Božidar Smiljanić gibt seinen bewährten Bösewicht Garibaldo wieder mit Stimmschwärze und Wucht, wobei es scheint, daß er in Stimme wie Statur seit der Premiere an Kraft und Volumen zugelegt hat.

Das Orchester produziert unter der Leitung von Simone Di Felice seinen inzwischen in vielen Händelopern ausgereiften Barocksound in gewohnter Güte und erhält dafür bereits nach der Pause vom Publikum starke Anerkennung.

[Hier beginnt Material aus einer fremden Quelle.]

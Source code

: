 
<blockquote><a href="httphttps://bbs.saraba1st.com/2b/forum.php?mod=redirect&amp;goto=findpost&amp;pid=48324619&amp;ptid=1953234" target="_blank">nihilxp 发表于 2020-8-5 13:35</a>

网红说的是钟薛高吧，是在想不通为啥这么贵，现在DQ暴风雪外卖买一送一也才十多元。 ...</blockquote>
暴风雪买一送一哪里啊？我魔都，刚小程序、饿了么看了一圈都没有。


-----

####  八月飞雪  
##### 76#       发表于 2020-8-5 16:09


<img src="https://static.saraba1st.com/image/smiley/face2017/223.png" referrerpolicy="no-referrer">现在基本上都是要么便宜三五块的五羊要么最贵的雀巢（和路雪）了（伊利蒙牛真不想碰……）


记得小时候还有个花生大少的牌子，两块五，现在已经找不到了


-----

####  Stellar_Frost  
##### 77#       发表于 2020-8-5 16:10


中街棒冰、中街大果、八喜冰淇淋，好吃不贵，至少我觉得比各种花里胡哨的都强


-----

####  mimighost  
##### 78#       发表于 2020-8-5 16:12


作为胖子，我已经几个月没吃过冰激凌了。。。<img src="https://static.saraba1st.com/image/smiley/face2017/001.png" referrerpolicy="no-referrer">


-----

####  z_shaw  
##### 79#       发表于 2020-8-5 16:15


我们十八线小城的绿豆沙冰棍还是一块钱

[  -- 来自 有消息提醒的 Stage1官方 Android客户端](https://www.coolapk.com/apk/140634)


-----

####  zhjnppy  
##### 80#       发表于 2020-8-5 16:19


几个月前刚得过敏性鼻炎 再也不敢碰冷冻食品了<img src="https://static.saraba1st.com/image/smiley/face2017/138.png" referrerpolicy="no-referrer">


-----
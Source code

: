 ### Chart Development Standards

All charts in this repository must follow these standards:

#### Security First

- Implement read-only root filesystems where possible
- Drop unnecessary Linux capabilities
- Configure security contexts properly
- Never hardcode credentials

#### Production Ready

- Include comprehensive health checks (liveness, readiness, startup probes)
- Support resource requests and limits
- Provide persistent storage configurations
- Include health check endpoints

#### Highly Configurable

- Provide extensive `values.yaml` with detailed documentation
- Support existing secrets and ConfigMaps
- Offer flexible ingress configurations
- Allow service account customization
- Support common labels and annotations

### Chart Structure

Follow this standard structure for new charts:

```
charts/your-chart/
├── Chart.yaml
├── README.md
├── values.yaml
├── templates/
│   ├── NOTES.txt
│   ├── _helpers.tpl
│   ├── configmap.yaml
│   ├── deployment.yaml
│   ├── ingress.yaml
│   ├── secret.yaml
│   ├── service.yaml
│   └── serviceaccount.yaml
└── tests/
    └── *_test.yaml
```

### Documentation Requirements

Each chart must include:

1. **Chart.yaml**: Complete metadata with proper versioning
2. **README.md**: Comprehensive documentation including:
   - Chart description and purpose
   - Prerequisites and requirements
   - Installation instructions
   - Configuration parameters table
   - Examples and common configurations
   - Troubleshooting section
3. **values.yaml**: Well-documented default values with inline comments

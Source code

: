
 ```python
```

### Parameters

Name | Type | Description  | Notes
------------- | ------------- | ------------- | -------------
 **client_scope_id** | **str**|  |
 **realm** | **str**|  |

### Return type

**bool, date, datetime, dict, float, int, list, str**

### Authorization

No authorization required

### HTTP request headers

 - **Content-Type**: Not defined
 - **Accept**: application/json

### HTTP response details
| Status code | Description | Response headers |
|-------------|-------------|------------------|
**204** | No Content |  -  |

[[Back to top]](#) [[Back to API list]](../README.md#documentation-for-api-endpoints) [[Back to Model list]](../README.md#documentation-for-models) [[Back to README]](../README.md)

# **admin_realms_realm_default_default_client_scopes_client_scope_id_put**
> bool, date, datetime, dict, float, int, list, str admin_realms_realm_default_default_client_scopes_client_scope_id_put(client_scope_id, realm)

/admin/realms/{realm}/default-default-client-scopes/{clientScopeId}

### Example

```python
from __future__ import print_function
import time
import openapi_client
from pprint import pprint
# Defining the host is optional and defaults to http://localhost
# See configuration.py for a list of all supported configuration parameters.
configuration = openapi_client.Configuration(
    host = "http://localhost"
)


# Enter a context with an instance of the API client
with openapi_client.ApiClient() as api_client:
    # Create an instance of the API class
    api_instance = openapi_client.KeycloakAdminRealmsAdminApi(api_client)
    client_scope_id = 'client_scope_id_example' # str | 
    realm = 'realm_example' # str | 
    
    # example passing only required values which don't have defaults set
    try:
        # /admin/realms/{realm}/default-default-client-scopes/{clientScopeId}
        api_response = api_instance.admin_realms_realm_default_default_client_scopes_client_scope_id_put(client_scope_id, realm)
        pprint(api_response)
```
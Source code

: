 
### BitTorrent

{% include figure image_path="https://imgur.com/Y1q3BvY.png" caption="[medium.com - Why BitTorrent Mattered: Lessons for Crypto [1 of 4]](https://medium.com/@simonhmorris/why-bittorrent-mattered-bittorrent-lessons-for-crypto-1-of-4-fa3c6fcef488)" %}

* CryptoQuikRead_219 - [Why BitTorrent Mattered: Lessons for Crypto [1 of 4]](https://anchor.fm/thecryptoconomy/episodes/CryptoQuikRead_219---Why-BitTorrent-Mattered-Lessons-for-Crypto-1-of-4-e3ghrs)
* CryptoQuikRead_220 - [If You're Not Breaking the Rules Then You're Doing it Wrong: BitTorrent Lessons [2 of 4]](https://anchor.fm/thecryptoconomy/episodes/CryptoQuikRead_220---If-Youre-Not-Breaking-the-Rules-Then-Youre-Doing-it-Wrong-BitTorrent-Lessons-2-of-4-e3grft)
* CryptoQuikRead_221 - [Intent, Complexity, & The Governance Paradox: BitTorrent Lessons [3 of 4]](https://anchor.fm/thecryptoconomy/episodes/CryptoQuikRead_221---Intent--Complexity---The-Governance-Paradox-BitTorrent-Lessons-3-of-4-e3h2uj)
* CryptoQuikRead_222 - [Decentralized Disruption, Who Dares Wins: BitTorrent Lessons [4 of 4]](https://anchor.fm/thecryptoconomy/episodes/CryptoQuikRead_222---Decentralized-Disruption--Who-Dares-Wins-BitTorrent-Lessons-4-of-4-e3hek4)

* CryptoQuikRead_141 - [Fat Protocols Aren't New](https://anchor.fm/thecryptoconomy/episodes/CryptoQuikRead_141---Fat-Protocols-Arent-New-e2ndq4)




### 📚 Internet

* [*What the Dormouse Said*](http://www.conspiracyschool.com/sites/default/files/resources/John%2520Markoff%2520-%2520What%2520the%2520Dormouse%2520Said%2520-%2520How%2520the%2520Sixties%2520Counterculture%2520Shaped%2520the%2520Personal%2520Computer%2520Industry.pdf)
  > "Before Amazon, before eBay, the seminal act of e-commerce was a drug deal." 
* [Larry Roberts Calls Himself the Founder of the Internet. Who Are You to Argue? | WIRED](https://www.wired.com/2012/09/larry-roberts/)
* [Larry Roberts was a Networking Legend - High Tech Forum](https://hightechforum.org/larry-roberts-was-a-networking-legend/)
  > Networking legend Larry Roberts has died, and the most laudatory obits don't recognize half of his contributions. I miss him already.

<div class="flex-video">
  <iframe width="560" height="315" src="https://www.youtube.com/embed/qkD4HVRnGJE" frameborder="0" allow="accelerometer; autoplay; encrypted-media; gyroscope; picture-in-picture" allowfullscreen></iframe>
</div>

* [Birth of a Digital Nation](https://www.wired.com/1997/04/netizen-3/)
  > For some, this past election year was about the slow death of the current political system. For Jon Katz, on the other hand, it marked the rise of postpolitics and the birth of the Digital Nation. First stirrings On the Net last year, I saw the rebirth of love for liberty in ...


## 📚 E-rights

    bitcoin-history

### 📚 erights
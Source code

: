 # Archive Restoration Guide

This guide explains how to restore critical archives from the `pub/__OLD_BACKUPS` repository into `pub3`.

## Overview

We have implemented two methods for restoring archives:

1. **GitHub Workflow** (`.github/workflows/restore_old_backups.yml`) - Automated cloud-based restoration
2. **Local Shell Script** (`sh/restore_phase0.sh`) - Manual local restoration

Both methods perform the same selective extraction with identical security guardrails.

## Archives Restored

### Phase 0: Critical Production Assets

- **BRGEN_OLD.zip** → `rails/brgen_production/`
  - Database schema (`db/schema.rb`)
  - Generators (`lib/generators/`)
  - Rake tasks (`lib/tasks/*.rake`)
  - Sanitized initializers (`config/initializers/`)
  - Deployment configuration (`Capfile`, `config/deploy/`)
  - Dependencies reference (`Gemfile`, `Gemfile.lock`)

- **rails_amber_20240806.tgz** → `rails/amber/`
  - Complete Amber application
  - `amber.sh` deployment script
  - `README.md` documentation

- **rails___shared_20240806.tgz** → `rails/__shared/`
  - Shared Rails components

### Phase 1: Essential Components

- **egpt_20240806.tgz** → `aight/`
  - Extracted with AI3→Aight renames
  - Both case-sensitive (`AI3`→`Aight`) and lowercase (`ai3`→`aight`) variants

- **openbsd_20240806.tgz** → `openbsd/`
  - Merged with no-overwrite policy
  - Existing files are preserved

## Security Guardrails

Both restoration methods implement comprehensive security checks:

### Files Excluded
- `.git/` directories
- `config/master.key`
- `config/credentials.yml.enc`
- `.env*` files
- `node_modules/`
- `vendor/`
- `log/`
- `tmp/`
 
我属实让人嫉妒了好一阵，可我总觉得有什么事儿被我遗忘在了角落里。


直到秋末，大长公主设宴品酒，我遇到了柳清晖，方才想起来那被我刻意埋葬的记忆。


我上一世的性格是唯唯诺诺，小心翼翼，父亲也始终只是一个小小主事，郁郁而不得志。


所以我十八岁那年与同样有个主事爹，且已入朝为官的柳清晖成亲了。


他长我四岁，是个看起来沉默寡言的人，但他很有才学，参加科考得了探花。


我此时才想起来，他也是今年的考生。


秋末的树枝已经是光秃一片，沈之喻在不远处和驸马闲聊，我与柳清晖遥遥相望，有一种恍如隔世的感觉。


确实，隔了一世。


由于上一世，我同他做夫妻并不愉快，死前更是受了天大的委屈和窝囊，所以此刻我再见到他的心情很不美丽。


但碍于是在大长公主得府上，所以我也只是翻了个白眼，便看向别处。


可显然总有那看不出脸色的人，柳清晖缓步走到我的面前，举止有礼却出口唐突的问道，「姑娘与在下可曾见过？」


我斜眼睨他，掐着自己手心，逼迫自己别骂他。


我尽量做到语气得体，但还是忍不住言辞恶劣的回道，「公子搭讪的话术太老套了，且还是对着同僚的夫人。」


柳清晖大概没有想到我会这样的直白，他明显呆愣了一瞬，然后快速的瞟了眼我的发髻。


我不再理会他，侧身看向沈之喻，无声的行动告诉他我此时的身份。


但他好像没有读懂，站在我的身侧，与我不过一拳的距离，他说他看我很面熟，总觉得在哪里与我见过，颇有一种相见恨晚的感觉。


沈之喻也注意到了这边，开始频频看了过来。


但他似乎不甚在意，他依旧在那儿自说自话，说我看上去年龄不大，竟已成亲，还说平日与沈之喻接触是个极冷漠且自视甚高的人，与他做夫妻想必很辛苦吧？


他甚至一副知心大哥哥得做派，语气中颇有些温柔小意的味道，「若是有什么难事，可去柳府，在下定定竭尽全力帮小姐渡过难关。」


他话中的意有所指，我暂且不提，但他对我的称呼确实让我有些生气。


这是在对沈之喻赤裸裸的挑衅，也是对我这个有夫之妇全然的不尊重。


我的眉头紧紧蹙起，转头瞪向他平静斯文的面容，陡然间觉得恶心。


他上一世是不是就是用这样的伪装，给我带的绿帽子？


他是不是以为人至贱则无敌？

Diese beispielhaft gelungene Inszenierung ist so reich an szenischen Einfällen, daß man auch beim wiederholten Ansehen noch neue Details entdecken kann. Die sängerisch starke Neubesetzung nimmt die Regievorgaben mit großer Spiellust auf, so daß die Wiederaufnahme mit der Frische einer Premiere präsentiert wird. Auch aus der kaum noch überschaubaren Reihe gelungener Händel-Produktionen an der Oper Frankfurt ragt Rodelinda als besonderes Schmuckstück heraus. Schade, daß dies bereits die letzte Wiederaufnahme sein soll.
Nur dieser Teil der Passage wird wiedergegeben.